Old people in rural China are at high risk of marginalization. Migration patterns of working-age people have greatly weakened the once strong family ties in villages. In some regions, less than one-third of senior citizens have an offspring living nearby. This geographic separation between the generations has reduced opportunities for old people to live with their children in what traditionally has been viewed as a stable home environment. Close-knit three-generation households are becoming history. Increasingly, old people are living alone or with their spouses, which is a threat to the longstanding pattern of family as the main source of support for old people in rural areas.
Social security policies do not cover most underdeveloped areas in China. Government support to senior citizens disproportionately favors those living in urban areas, creating the risk of treating old people on the basis of where they live.

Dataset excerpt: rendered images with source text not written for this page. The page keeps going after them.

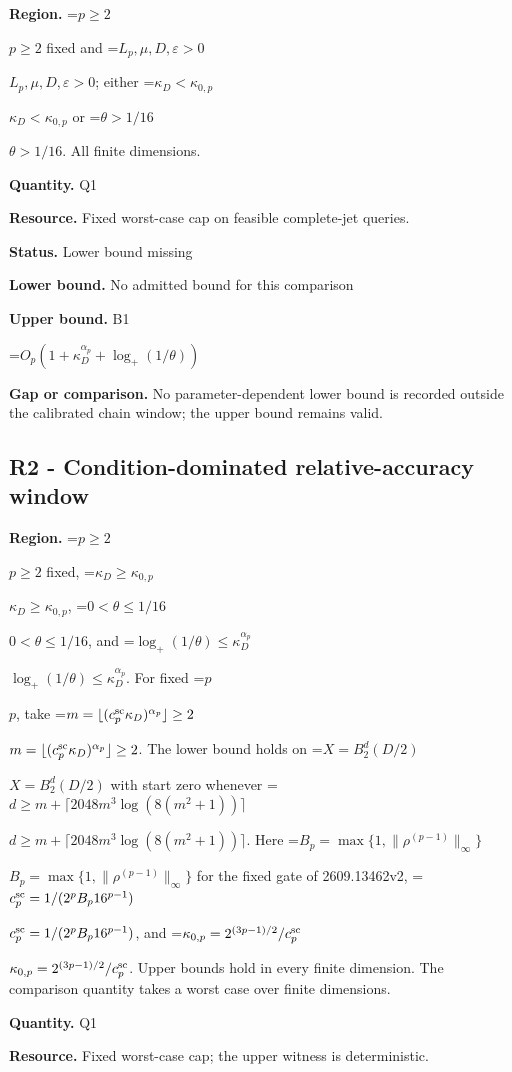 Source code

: \documentclass[10pt,a4paper]{article}
\newcommand{\AtlasMath}[1]{\par\begingroup\centering\setbox0=\hbox{$\displaystyle #1$}\ifdim\wd0>1.4\linewidth\typeout{ATLAS WIDE FORMULA: \the\wd0}\fi\ifdim\wd0>\linewidth\resizebox{\linewidth}{!}{\box0}\else\box0\fi\par\endgroup}
\newcommand{\AtlasInlineMath}[1]{\begingroup\setbox0=\hbox{$#1$}\ifdim\wd0>.4\linewidth\endgroup\AtlasMath{#1}\else\endgroup$#1$\fi}
\begin{document}
\textbf{Region.} \AtlasInlineMath{p\ge2} fixed and \AtlasInlineMath{L_p,\mu,D,\varepsilon>0}; either \AtlasInlineMath{\kappa_D<\kappa_{0,p}} or \AtlasInlineMath{\theta>1/16}. All finite dimensions.



\textbf{Quantity.} Q1



\textbf{Resource.} Fixed worst-case cap on feasible complete-jet queries.



\textbf{Status.} Lower bound missing



\textbf{Lower bound.} No admitted bound for this comparison



\textbf{Upper bound.} B1



\AtlasMath{O_p\!\left(1+\kappa_D^{\alpha_p}+\log_+(1/\theta)\right)}


\textbf{Gap or comparison.} No parameter-dependent lower bound is recorded outside the calibrated chain window; the upper bound remains valid.



\subsection{R2 - Condition-dominated relative-accuracy window}


\textbf{Region.} \AtlasInlineMath{p\ge2} fixed, \AtlasInlineMath{\kappa_D\ge\kappa_{0,p}}, \AtlasInlineMath{0<\theta\le1/16}, and \AtlasInlineMath{\log_+(1/\theta)\le\kappa_D^{\alpha_p}}. For fixed \AtlasInlineMath{p}, take \AtlasInlineMath{m=\lfloor(c_p^{\rm sc}\kappa_D)^{\alpha_p}\rfloor\ge2}. The lower bound holds on \AtlasInlineMath{X=B_2^d(D/2)} with start zero whenever \AtlasInlineMath{d\ge m+\lceil2048m^3\log(8(m^2+1))\rceil}. Here \AtlasInlineMath{B_p=\max\{1,\|\rho^{(p-1)}\|_\infty\}} for the fixed gate of 2609.13462v2, \AtlasInlineMath{c_p^{\rm sc}=1/(2^pB_p16^{p-1})}, and \AtlasInlineMath{\kappa_{0,p}=2^{(3p-1)/2}/c_p^{\rm sc}}. Upper bounds hold in every finite dimension. The comparison quantity takes a worst case over finite dimensions.



\textbf{Quantity.} Q1



\textbf{Resource.} Fixed worst-case cap; the upper witness is deterministic.
\end{document}
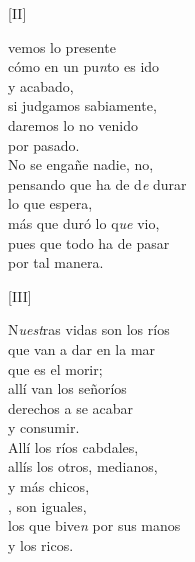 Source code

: \documentclass[11pt,a4paper,twoside]{article}
\newcommand{\comillas}[1]{«#1»}
\begin{document}
{{\begin{center}
		[II]
\end{center}}
\pstart
{} vemos lo presente\\
cómo en un pu\textit{n}to  es ido\\
y acabado,\\
si judgamos sabiamente,\\
daremos lo no venido\\
por pasado.\\
No se engañe nadie, no,\\
pensando que ha de d\textit{e} durar\\ 
lo que espera,\\
más que duró lo q\textit{ue} vio,\\
pues que todo ha de pasar\\
por tal manera.
\pend

\begin{center}
		[III]\footnoteA{[III] \comillas{conpara} \textit{LB3}.}
\end{center}
\pstart
N\textit{uest}ras vidas son los ríos\\
que van a dar en la mar\\
que es el morir;\\
allí van los señoríos\\
derechos a se acabar\\
y consumir.\\
Allí los ríos cabdales,\\
allís los otros, medianos,\\
y más chicos,\\
, son iguales,\\
los que bive\textit{n} por sus manos\\
y los ricos.
\pend

}
\end{document}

Less than three percent of senior citizens living in rural areas receive pensions and there are few long-term care programs. In some provinces, old people are allocated land which may act as a buffer against privation if they can produce enough for their own consumption and perhaps a small surplus. For them, even a small contribution from their children can increase monetary security and emotional satisfaction. Yet there is rising concern over whether the young are willing and able to meet such support obligations to elder members of their family. Old people in rural China have little option but to rely on family support at a time when family support cannot be taken for granted.
Some old people are especially at high risk of living poor quality lives. Many live in communities that have been bypassed socially and economically and are unable to provide support to those who are left behind. Childless senior citizens have no clearly defined rights to receive family care and could become destitute without the help of benevolent extended kin.
Women are less likely to have financial resources and are especially vulnerable if they do not get support from their children. Instead of receiving support from their families, some old people in rural areas are called upon to use their meager resources to support their children or grandchildren.